Find and copy each line of the data that includes "name".

Pictures paired with source code:

━━━

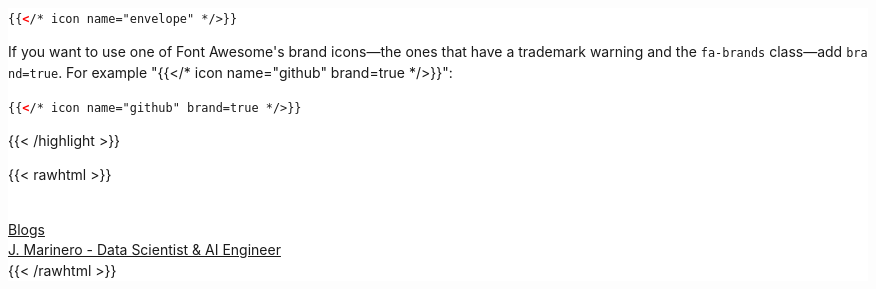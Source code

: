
 ```html
{{</* icon name="envelope" */>}}
```

If you want to use one of Font Awesome's brand icons—the ones that have a trademark warning and the `fa-brands` class—add `brand=true`. For example "{{</* icon name="github" brand=true */>}}":

```html
{{</* icon name="github" brand=true */>}}
```
{{< /highlight >}}





{{< rawhtml >}}
<div class="html-content">
  <br>
  <a id="back-to-blogs-index" href="/blogs_index"><i class="fa fa-chevron-left" aria-hidden="true"></i> Blogs</a> 
  <br>
  <a id="back-to-main-page" href="/"><i class="fa fa-chevron-left" aria-hidden="true"></i>J. Marinero - Data Scientist & AI Engineer</a>
  <br>
</div>
{{< /rawhtml >}}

━━━

* Written solution:
{{</* icon name="envelope" */>}}
If you want to use one of Font Awesome's brand icons—the ones that have a trademark warning and the `fa-brands` class—add `brand=true`. For example "{{</* icon name="github" brand=true */>}}":
{{</* icon name="github" brand=true */>}}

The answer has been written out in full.